Albert Brooks as Governor Bill advises Emma Mackey in “Ella McCay,” from 20th Century Studios

That leaves Ella to cope with a clown car of supporting characters played by gifted actors who seem, all of a sudden in a fit of group amnesia, to have forgotten how to act. The always wonderful Jamie Lee Curtis is shrill and obvious as Ella’s loyal Aunt Helen (They do scream therapy together that will have your nerves screaming.). The always appealing Woody Harrelson sinks without a trace into the massively clichéd role of Ella’s widowed father who philandered, shock of shockers, even before the death of Ella’s mother (an in-for-a minute and then mercifully out Rebecca Hall).

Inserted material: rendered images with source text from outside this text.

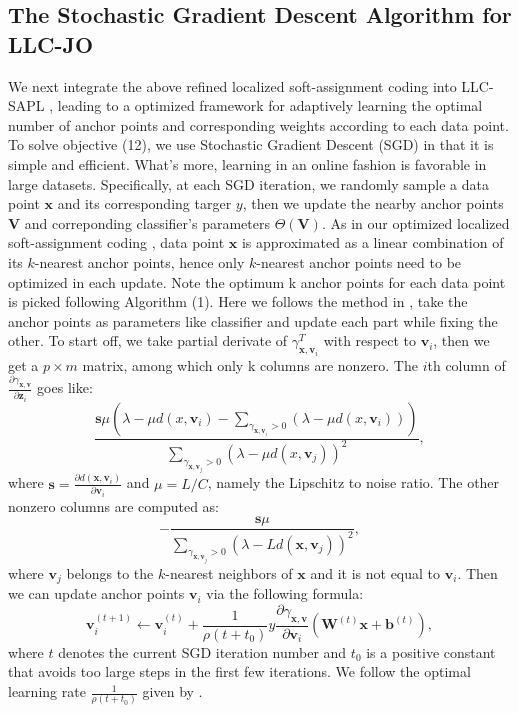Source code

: \documentclass{llncs}
\def \x {\mathbf{x}}
\def \W {\mathbf{W}}
\def \v {\mathbf{v}}
\def \V {\mathbf{V}}
\def \z {\mathbf{z}}
\def \b {\mathbf{b}}
\def \s {\mathbf{s}}
\begin{document}
	\subsection{The Stochastic Gradient Descent Algorithm for LLC-JO}
	We next integrate the above refined localized soft-assignment coding  into LLC-SAPL \cite{4}, leading to a optimized framework for adaptively learning the optimal number of anchor points and corresponding weights according to each data point. To solve objective (12), we use Stochastic Gradient Descent (SGD) in that it is simple and efficient. What's more, learning in an online fashion is favorable in large datasets. Specifically, at each SGD iteration, we randomly sample a data point $\x$ and its corresponding targer $y$, then we update the nearby anchor points $\V$ and correponding classifier's parameters $\Theta(\V)$. As in our optimized localized soft-assignment coding , data point $\x$ is approximated as a linear combination of its $k$-nearest anchor points, hence only $k$-nearest anchor points need to be optimized in each update. Note the optimum k anchor points for each data point is picked following Algorithm (1). Here we follows the method in \cite{4}, take the anchor points as parameters like classifier and update each part while fixing the other. To start off, we take partial derivate of $\gamma_{\x,\v_i}^T$ with respect to $\v_i$, then we get a $p\times m$ matrix, among which only k columns are nonzero. The $i$th column of $\frac{\partial\gamma_{\x,\v}}{\partial\z_i}$ goes like:
	\begin{equation}
	\frac{\s\mu(\lambda-\mu d(x,\v_i)-\sum_{\gamma_{\x,\v_i}>0}(\lambda-\mu d(x,\v_i)))}{\sum_{\gamma_{\x,\v_j}>0}(\lambda-\mu d(x,\v_j))^2},
	\end{equation}
	where $\s = \frac{\partial d(\x,\v_i)}{\partial \v_i}$ and $\mu = L/C$, namely the Lipschitz to noise ratio. The other nonzero columns are computed as:
	\begin{equation}
	-\frac{\s\mu}{\sum_{\gamma_{\x,\v_j}>0}(\lambda-Ld(\x,\v_j))^2},
	\end{equation}
	where $\v_j$ belongs to the $k$-nearest neighbors of $\x$ and it is not equal to $\v_i$. Then we can update anchor points $\v_i$ via the following formula:
	\begin{equation}
	\v_i^{(t+1)} \leftarrow \v_i^{(t)} + \frac{1}{\rho(t+t_0)}y\frac{\partial \gamma_{\x,\v}}{\partial \v_i}(\W^{(t)}\x + \b^{(t)}),
	\end{equation}
	where $t$ denotes the current SGD iteration number and $t_0$ is a positive constant that avoids too large steps in the first few iterations. We follow the optimal learning rate  $\frac{1}{\rho(t+t_0)}$ given by \cite{13} \cite{14}.
\end{document}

Then there’s Jack Lowden, so masterful on “Slow Horses” but ambushed here by the writing of the role of Ryan, Ella’s restauranteur husband, who starts acting like a little bitch when Ella won’t give him a role in her administration. Ryan sabotages his wife’s reputation by spreading trash talk about a sex scandal. Some scandal. He and Ella once had marital relations on government property, her office, which wouldn’t have raised an eyebrow in the Eisenhower era.

Also going down in this ship of banalities are Kumail Nanjiani as a chatty state trooper, Spike Fearn as Ella’s younger brother Casey (Spike Fearn), an agoraphobic who can’t manage his breakup with Ayo Edebiri’s Susan, and the legendary Julie Kavner—the iconic voice of Marge Simpson—stuck in the lifeless role of the narrator and Ella’s secretary Estelle, meant to fill in the blanks of a script that is virtually all blanks.

You can’t really blame the actors who are clearly working out of a deep respect and love for Brooks. I think we all feel that. That’s why our disappointment in “Ella McCay” runs so deep. Without the Brooks name in the credits, we might dismiss “Ella McCay” as a harmless relic from a time gone by that we don’t miss any more. But the Brooks name is there raising expectations of a gold standard in trenchant social comedy that we miss very much. What to do about it? Denial helps or just seeing “Ella McCay” as a rare stumble rectified by streaming one of his classics and remembering how long we thought of James L. Brooks only in terms of endearment. I’m going with that one.